He has a background in government/military operations. They killed those close to him and left him for dead. Now, he's coming after them in revenge, and he will kill everybody in their family and all they hold dear. He is the Punisher. Oh wait, no he's not. Man on Fire and The Punisher have uncannily similar stories. Together with Kill Bill Vol. 2, it's turning into a crowded marketplace for vengeance. In term of quality, Man on Fire is the better film. Its story is more compelling, it has a more human protagonist, and has more revenge action going for it. For star Denzel Washington, it is reminiscent of dark performance in Training Day. Here, as John Creasy, he's not as full out villainous, but he still very intimidating. Creasy gets a job as the bodyguard for the wealthy Ramos family in Mexico, protecting their young daughter Pita, played by the talented Dakota Fanning.

This movie's hyperactive style, especially in the latter half of the film, adds a sense of energy to an otherwise familiar story. It bristles with intensity and feels like an extended music video. The camera zooms in and out quickly, then goes in and out of focus. Colors wash across the screen, and he moves quickly from one shot to another. It even uses subtitles effectively, changing the size of the text to mimic the delivery of the speech.
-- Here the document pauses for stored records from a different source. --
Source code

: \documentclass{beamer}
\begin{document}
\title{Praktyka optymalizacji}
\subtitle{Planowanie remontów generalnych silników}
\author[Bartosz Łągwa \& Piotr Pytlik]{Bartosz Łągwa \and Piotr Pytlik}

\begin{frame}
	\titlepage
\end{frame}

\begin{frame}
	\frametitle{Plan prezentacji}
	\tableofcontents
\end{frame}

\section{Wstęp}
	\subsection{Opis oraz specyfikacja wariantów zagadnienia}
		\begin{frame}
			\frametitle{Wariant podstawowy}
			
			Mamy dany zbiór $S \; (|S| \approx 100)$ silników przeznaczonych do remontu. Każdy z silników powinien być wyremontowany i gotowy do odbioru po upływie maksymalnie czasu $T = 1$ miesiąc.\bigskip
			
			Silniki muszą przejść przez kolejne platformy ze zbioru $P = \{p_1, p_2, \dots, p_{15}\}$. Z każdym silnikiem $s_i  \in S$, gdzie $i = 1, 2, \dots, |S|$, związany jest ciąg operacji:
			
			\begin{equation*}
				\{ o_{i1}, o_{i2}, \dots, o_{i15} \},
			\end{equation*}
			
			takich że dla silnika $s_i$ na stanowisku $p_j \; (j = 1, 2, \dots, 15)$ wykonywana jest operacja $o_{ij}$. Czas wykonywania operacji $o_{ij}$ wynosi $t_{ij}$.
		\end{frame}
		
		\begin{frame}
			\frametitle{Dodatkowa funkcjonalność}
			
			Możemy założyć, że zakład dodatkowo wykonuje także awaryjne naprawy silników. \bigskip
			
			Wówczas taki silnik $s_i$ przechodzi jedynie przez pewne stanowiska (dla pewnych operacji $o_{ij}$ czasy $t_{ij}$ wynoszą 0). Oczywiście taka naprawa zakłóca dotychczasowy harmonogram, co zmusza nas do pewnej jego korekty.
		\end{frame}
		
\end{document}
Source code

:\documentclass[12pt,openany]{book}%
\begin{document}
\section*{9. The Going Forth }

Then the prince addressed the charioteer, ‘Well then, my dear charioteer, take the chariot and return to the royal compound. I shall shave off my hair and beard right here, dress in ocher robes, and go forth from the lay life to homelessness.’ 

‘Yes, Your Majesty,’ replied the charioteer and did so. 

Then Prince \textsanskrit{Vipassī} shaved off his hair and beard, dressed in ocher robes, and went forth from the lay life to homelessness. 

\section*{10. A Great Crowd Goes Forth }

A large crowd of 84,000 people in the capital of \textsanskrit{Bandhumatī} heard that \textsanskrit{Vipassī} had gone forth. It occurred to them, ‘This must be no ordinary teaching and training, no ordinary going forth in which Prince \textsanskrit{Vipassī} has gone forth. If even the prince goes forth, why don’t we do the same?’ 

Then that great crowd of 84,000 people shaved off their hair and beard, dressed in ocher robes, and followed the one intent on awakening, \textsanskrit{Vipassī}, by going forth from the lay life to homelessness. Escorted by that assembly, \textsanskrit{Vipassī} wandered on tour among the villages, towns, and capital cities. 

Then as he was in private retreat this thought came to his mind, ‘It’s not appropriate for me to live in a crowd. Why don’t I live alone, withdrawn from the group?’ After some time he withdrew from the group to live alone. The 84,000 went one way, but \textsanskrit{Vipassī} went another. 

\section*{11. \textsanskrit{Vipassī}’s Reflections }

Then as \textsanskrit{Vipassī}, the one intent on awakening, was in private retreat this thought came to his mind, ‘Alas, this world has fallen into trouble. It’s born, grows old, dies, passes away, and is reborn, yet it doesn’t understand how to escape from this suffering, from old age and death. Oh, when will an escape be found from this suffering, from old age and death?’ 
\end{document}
It's all a bunch of tricks, but the tricks work. The violence seems even more dangerous, and Creasy even more like a superhero. There is tension, but the drama is not as high as Scott would hope. The entire film plays off more like a video game, with Washington playing a villainous hero, or a heroic villain. It's kind of 'fun' watching Creasy get his revenge, the same way it's fun watching a good slasher flick.